Throughout all the readings we had in class some of these words I didn’t really know while reading. While looking them up, I then understood what it meant and made the sentence much more clearer. For example while reading “Beloved” by Toni Morrison, while reading the book it was already a pain trying to understand what was going, but with words I don’t know made it even worse. After looking some of the words, it helped me understand the book a little better. Sometimes I even come across these words while reading articles online. The glossary helped my range of vocabulary and made understanding many things much more easier. I can say that I can always do this while I’m reading anything.

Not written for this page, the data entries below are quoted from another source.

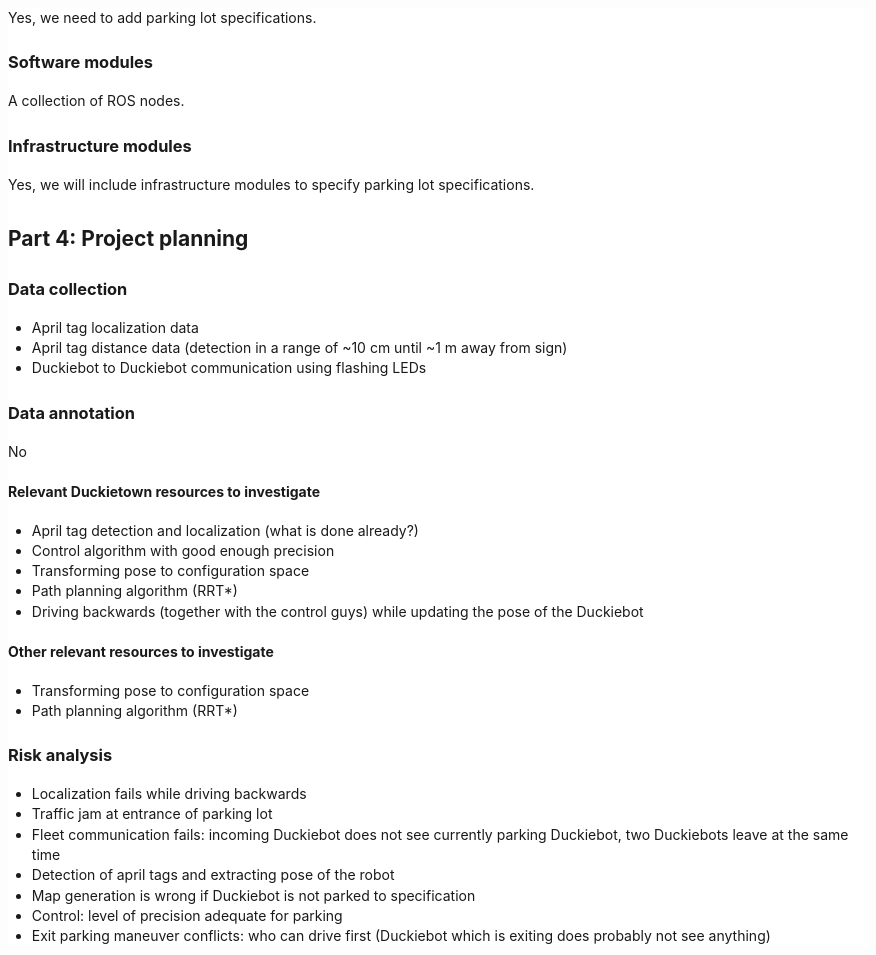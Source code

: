 Yes, we need to add parking lot specifications.

### Software modules

A collection of ROS nodes.

### Infrastructure modules

Yes, we will include infrastructure modules to specify parking lot specifications.

## Part 4: Project planning


### Data collection

* April tag localization data
* April tag distance data (detection in a range of ~10 cm until ~1 m away from sign)
* Duckiebot to Duckiebot communication using flashing LEDs


### Data annotation

No

#### Relevant Duckietown resources to investigate

* April tag detection and localization (what is done already?)
* Control algorithm with good enough precision
* Transforming pose to configuration space
* Path planning algorithm (RRT*)
* Driving backwards (together with the control guys) while updating the pose of the Duckiebot


#### Other relevant resources to investigate

* Transforming pose to configuration space
* Path planning algorithm (RRT*)


### Risk analysis

* Localization fails while driving backwards
* Traffic jam at entrance of parking lot
* Fleet communication fails: incoming Duckiebot does not see currently parking Duckiebot, two Duckiebots leave at the same time
* Detection of april tags and extracting pose of the robot
* Map generation is wrong if Duckiebot is not parked to specification
* Control: level of precision adequate for parking
* Exit parking maneuver conflicts: who can drive first (Duckiebot which is exiting does probably not see anything)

I can look up the word and find out whats the definition and make a list for later preferences. This will help me in other classes when I won’t understand a word, I would remember what I have learned in this class and use it to my advantage.

Dainty

adjective, daintier, daintiest.
1.of delicate beauty; exquisite:a dainty lace handkerchief.
2.pleasing to the taste and, often, temptingly served or delicate;delicious: dainty pastries.
3.of delicate discrimination or taste; particular;fastidious: a dainty eater.
4. overly particular; finicky.
“Here was the friend I lived so happily with, and all this fairy land of sun and shadow, the free immensity of our view, and the dainty comfort of the Cottagette.”
The Cottagette by Charlotte Perkins Gilman

Impertinence

noun
1.unmannerly intrusion or presumption; insolence.
2.impertinent quality or action.
3.something impertinent, as an act or statement.
4.an impertinent person.
5.irrelevance, inappropriateness, or absurdity.
“I get positively angry with the impertinence of it and the everlastingness. Up and down and sideways they crawl, and those absurd, unblinking eyes are everywhere.”
The Yellow Wallpaper by Charlotte Perkins Gilman

Muslin

noun
1.a cotton fabric made in various degrees of fineness and often printed, woven, or embroidered in patterns, especially a cotton fabric of plain weave, used for sheets and for variety of other purposes.
“I was about to turn around and keep on my way to where the muslin was, when I heard him say, “No, no.”
Beloved by Toni Morrison (Page 228)

Cistern

noun
1.a reservoir, tank, or container for storing or holding water or other liquid.
2.Anatomy. a reservoir or receptacle of some natural fluid of the body.
“Once Stamp Paid brought you a coat, got the message to you, saved your life, of fixed the cistern he took the liberty of walking in your door as though if were his own”
Beloved by Toni Morrison (Page 203)

Vexed

adjective
1.irritated; annoyed: vexed at the slow salesclerks.
2.much discussed or disputed: a vexed question.
3.tossed about, as waves.
“Was she vexed by the loss, the free and unasked-for revival of gossip by the man who had helped her cross the river and who was her friend as well as Baby Suggs'”
Beloved by Toni Morrison (Page 199)

Evangelists

noun
1.a Protestant minister or layperson who serves as an itinerant or special preacher, especially revivalist.
2.a preacher of the gospel.
3.(initial capital letter) any of the writers (Matthew,Mark, Luke, and John) of the four Gospels.
4.(in the primitive church) a person who first brought the gospel to city or region.
5.(initial capital letter) Mormon Church. a patriarch.
6.a person marked by evangelical enthusiasm for or support of any cause.
“Perhaps it was the smile, or maybe the ever-ready love she saw in his eyes–easy and upfront, the way colts, evangelists and children look at you: with love you don’t have to deserve–that made her go ahead and tell him what she had not told Baby Suggs, the only person she felt obligated to explain anything to.”
Beloved by Toni Morrison (Page 190)

Wharf

noun, plural wharves

1.a structure built on the shore of or projecting into a harbor, stream, etc., so that vessels may be moored alongside to load or unload or to lie at rest; quay; pier.
2.Obsolete.

  1. a riverbank.
  2. the shore of the sea.

“When I got to the wharf, I ran into three Aleut cousins, who sat on a wooden bench and stared out at the bay and cried.”

What You Pawn I Will Redeem by Sherman Alexie (Paragraph 3 at 2 P.M.)